The shading represents a refinement of his position from last year, when Bush bristled at the criticism by telling reporters, "If you're comfortable with mediocrity, fine." The 61-year-old will have another chance to expand on his position on Thursday morning in Washington when he delivers the keynote speech for the National Summit on Education Reform, which he and his education group, the Foundation for Excellence in Education, are sponsoring.
While Bush isn't expected to speak specifically about the presidential race, his handling of the issue will be closely watched by the party's conservative base that already harbors reservations about his potential candidacy.

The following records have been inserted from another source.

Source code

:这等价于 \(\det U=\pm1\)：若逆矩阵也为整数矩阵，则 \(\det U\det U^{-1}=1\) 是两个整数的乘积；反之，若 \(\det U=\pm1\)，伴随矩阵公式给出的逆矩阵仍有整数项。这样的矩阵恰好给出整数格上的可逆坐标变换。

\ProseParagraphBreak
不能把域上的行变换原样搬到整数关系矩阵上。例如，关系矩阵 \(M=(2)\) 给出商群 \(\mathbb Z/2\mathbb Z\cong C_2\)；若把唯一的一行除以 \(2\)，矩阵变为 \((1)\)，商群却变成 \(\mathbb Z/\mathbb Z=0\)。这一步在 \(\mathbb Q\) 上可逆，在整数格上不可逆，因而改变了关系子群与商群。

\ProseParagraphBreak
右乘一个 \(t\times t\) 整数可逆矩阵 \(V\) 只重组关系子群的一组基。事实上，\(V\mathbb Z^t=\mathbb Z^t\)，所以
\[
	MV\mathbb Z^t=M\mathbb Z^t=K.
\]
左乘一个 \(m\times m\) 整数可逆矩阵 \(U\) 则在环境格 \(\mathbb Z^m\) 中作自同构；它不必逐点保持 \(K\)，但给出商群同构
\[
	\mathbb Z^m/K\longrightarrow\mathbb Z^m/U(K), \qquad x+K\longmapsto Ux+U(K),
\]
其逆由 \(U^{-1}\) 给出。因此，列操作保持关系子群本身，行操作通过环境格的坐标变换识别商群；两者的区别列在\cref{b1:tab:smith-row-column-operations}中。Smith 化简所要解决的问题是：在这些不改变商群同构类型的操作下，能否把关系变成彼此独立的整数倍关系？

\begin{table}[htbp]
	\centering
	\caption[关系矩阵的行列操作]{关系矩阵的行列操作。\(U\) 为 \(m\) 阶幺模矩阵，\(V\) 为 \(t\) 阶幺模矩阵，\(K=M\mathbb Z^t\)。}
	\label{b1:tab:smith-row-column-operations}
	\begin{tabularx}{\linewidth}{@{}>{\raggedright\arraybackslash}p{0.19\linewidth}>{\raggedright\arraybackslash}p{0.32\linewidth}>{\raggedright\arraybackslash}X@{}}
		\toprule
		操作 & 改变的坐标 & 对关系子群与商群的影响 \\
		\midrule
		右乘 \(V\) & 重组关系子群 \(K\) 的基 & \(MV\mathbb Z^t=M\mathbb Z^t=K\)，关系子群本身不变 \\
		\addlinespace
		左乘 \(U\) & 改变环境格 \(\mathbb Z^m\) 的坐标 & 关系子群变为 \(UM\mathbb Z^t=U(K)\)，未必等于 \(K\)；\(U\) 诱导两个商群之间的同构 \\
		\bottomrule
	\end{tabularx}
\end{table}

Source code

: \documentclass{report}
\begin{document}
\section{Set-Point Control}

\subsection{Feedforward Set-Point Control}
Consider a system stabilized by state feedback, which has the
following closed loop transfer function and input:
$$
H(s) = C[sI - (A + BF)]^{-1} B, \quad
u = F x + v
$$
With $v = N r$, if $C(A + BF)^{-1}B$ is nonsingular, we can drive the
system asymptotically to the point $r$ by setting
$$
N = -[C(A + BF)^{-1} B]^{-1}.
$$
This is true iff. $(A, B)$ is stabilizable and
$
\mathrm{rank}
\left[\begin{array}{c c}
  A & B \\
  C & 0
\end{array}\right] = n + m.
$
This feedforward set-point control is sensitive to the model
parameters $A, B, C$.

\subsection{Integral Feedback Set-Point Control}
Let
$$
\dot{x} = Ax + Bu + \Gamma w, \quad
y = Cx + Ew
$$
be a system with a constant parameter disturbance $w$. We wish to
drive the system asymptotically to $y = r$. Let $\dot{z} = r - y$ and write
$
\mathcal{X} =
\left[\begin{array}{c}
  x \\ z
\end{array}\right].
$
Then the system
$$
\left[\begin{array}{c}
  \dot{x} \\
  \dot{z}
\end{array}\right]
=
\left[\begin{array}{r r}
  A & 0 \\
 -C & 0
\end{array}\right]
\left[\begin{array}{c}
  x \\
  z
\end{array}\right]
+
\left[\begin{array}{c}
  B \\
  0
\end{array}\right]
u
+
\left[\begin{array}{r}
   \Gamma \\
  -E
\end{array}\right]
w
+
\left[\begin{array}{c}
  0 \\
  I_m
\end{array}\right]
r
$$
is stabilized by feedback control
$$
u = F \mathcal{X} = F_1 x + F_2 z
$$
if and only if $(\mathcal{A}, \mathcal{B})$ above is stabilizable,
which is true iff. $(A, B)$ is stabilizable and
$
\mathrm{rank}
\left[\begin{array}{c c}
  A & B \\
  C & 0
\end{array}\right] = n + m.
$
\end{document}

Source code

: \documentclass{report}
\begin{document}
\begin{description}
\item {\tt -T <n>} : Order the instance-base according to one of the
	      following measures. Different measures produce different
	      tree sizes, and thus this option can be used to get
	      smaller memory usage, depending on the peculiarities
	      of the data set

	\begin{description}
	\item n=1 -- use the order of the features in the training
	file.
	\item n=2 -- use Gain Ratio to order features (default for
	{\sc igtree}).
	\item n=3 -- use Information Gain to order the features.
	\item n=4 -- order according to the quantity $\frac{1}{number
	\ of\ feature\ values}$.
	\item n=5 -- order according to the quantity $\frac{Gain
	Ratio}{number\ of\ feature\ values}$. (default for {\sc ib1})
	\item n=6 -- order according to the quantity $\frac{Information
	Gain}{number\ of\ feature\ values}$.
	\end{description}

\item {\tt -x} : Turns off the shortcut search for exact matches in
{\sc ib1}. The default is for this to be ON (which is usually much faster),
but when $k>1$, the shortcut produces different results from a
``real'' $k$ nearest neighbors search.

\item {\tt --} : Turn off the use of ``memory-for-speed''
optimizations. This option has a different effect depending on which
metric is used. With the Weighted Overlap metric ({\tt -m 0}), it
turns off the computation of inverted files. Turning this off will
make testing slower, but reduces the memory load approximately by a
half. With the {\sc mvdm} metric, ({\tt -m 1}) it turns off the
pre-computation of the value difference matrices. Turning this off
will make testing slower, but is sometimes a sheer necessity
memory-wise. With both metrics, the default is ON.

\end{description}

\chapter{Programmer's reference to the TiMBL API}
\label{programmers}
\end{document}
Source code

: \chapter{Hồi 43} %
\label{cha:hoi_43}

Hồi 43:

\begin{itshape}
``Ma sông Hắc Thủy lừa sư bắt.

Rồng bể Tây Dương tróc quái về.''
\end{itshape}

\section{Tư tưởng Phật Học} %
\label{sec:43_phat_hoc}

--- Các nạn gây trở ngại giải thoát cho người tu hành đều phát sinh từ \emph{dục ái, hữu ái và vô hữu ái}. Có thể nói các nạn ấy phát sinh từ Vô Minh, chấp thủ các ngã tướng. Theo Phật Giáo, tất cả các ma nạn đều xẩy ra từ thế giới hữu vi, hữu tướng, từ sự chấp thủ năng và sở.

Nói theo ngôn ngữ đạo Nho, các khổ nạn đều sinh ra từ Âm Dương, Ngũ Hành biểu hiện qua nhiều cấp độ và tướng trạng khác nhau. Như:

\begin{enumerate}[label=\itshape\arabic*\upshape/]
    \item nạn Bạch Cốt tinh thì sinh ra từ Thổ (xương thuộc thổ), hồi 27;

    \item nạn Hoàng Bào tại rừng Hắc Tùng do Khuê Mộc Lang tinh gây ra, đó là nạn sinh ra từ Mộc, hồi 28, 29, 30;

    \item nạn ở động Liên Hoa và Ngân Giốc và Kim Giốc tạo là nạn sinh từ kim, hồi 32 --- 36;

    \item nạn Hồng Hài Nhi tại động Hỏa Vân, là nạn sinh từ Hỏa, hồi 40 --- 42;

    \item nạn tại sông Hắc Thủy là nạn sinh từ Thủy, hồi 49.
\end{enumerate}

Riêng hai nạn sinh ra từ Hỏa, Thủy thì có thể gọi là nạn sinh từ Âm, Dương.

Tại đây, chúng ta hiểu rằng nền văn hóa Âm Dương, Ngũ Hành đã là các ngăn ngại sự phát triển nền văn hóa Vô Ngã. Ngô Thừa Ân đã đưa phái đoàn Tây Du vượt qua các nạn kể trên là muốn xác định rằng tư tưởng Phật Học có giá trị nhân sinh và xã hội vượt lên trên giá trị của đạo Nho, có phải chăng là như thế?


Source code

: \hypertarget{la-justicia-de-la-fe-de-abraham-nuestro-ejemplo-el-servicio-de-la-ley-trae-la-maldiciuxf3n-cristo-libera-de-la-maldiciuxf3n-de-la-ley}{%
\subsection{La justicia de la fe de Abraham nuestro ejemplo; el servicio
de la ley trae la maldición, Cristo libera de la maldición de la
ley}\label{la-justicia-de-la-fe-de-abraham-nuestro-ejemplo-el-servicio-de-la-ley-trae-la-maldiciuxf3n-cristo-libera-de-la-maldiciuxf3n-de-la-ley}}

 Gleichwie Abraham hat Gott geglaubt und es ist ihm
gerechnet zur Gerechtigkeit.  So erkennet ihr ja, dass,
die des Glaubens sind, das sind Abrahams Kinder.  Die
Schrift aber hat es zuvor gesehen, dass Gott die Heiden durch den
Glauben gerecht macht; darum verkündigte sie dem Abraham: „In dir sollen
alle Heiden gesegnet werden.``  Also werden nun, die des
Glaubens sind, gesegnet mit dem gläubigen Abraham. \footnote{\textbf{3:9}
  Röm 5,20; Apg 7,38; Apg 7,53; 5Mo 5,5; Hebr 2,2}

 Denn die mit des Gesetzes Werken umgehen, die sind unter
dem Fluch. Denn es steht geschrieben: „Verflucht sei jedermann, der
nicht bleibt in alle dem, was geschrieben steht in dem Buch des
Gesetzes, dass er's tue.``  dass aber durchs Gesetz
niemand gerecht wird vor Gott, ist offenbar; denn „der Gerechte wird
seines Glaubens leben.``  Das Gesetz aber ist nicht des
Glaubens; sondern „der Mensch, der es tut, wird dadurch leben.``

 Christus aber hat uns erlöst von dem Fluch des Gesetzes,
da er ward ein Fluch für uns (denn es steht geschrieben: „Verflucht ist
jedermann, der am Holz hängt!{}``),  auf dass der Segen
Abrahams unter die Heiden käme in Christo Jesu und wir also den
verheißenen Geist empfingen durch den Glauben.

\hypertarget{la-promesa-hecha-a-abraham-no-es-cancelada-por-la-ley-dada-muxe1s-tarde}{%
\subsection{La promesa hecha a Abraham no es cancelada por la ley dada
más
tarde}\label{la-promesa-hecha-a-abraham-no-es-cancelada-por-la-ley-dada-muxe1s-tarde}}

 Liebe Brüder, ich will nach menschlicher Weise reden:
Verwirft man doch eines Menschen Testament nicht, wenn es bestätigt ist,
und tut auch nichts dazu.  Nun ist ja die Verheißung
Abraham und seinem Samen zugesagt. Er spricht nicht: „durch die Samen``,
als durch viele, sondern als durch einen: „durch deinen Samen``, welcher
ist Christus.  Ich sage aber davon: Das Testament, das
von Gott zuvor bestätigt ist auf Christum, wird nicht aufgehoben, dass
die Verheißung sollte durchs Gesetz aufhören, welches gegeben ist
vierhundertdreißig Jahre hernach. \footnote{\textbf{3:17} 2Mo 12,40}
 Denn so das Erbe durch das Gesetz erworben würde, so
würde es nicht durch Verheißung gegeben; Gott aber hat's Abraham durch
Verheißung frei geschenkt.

Polling has generally shown that Democrats are more likely to favor Common Core than Republicans. But broader surveys are somewhat mixed. A Gallup poll released in August showed Common Core was opposed by a majority of Americans who said they had heard at least a little about the standards. Yet results from a Gallup Daily tracking survey in April showed that 52 percent of public school parents who had heard at least a little about the standards were positive about them.
David Axlerod, who was President Barack Obama's chief campaign adviser, said that Bush's ability to take on Republican critics of Common Core issue would strengthen his chances in a general election against the Democratic nominee. "If he won the nomination doing that, it would make him a very formidable general election candidate," Axelrod said at a Wall Street Journal breakfast last week in Washington. "It's an open question as to whether he can do that. But if he did, that's my point. To win a general election you have to be able to stand up to the most strident voices in your party."
Even though 43 states have adopted the Common Core standards, the academic standards have divided Bush from much of the potential Republican presidential field.
His fellow Floridian, U.S. Senator Marco Rubio, said the standards are well-intentioned but "not the best way to help our children." U.S. Senator Rand Paul of Kentucky told Breitbart News in October that a Common Core supporter "doesn’t have much chance of winning in a Republican primary." U.S. Senator Ted Cruz during a trip in March to Iowa, which hold the first presidential nominating contest, that he is "emphatically opposed" to Common Core.
In Louisiana, which, along with Oklahoma, has opted out of the standards, Governor Bobby Jindal had backed Common Core saying it would "raise expectations of every child." But this summer, he vetoed a pro-Common Core bill this year and is now involved in lawsuit claiming the federal government unconstitutionally coerced states into adopting the standards.